**INFORMATION:**
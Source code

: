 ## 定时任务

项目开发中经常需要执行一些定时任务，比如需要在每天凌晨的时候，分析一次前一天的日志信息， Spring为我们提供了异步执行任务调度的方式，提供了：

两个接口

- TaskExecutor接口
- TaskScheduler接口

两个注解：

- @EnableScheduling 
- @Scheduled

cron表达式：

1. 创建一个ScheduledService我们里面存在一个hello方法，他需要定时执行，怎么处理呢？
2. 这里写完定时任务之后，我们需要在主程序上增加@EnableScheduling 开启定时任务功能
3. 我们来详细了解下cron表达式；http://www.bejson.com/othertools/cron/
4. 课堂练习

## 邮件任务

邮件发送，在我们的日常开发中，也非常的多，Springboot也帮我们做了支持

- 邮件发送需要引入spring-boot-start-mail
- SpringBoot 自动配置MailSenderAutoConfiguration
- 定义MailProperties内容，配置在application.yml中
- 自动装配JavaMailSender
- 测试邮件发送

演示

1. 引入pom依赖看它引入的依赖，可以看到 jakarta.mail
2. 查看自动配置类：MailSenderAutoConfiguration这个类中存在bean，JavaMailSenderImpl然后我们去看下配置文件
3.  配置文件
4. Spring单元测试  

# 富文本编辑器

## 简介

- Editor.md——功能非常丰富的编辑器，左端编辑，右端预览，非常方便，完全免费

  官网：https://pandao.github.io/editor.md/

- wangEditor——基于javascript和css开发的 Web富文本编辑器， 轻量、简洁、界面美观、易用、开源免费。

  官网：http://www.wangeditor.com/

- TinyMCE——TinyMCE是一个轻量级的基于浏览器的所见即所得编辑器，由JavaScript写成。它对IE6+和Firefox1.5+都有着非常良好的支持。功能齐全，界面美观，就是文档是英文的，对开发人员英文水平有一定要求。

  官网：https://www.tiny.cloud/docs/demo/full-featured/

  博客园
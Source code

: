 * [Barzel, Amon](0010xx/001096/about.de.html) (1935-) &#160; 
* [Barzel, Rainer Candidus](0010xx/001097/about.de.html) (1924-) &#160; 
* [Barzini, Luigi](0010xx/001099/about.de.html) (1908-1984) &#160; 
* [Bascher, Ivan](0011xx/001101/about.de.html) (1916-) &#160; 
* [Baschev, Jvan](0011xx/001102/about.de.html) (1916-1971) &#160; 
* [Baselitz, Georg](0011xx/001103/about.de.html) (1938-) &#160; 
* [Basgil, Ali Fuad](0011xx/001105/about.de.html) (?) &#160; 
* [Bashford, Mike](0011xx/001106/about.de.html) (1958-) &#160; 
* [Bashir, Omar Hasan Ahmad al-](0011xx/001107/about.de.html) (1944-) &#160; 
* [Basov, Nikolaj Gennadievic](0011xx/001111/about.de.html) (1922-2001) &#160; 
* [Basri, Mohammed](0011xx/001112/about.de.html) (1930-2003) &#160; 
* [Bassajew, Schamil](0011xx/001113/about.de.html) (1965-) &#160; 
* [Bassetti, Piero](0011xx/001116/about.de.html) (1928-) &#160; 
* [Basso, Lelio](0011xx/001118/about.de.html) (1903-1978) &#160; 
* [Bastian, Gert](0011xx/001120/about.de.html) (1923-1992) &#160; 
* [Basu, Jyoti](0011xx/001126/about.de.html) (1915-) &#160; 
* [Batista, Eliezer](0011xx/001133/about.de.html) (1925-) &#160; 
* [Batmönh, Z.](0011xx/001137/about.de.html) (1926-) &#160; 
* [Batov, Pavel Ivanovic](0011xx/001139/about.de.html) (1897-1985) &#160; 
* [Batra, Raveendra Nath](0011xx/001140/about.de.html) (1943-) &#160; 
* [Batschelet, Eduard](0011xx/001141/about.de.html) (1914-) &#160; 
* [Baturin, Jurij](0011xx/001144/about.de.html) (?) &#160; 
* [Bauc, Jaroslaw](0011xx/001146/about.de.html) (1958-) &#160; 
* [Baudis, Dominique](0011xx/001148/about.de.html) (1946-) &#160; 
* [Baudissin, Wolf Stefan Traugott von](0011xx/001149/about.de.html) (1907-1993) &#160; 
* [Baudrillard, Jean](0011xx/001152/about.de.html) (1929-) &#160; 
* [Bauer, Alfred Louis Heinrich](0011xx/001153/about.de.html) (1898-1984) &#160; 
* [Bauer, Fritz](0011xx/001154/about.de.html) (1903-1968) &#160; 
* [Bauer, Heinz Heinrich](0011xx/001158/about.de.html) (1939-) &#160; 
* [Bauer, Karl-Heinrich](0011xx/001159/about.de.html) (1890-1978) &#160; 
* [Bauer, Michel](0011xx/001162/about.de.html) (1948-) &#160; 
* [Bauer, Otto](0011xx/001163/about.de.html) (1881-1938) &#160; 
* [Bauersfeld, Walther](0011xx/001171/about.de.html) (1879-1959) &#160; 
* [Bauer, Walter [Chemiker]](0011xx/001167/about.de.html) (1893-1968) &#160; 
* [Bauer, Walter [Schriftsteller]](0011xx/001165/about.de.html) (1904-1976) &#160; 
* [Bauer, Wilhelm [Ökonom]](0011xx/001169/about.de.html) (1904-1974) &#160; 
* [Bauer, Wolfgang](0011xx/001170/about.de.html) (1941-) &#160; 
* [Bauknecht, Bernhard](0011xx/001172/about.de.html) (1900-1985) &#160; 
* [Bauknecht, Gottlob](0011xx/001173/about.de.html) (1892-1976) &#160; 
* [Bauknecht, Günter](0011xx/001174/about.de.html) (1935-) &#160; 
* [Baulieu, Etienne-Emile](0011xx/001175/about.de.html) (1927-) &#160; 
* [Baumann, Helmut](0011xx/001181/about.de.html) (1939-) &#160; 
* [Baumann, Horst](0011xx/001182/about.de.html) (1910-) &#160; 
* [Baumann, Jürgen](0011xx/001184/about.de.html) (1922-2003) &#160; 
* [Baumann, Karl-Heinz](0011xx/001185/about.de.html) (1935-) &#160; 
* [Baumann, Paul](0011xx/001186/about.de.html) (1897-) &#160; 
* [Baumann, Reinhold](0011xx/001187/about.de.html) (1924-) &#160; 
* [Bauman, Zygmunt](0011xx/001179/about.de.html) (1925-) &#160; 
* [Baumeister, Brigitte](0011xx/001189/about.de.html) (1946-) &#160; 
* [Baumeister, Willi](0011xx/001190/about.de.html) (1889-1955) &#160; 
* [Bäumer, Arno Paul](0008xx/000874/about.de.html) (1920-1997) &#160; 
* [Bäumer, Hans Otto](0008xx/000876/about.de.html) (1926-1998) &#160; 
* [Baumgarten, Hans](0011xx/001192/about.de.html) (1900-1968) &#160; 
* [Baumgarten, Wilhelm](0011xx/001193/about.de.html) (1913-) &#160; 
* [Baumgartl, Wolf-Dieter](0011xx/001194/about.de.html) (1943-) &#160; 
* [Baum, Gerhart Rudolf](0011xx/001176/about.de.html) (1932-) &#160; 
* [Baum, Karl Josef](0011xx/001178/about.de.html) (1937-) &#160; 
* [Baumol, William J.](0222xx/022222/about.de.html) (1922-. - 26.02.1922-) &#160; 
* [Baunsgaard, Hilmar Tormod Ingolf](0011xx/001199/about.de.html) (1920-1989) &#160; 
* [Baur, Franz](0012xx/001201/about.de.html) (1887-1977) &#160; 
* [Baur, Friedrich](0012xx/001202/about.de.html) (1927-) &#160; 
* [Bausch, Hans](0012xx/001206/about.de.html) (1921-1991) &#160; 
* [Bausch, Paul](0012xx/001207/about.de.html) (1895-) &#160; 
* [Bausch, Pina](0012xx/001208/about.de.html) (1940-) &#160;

**WHAT THIS TASK INVOLVES:**
In the listing above, find the line with "Heinrich](0011xx/001158/about.de.html) (1939-) &#160;" and the line with "[Bauer, Walter [Schriftsteller]](0011xx/001165/about.de.html)", then reproduce both and every line between them exactly.

**REPLY:**
* [Bauer, Heinz Heinrich](0011xx/001158/about.de.html) (1939-) &#160; 
* [Bauer, Karl-Heinrich](0011xx/001159/about.de.html) (1890-1978) &#160; 
* [Bauer, Michel](0011xx/001162/about.de.html) (1948-) &#160; 
* [Bauer, Otto](0011xx/001163/about.de.html) (1881-1938) &#160; 
* [Bauersfeld, Walther](0011xx/001171/about.de.html) (1879-1959) &#160; 
* [Bauer, Walter [Chemiker]](0011xx/001167/about.de.html) (1893-1968) &#160; 
* [Bauer, Walter [Schriftsteller]](0011xx/001165/about.de.html) (1904-1976) &#160; 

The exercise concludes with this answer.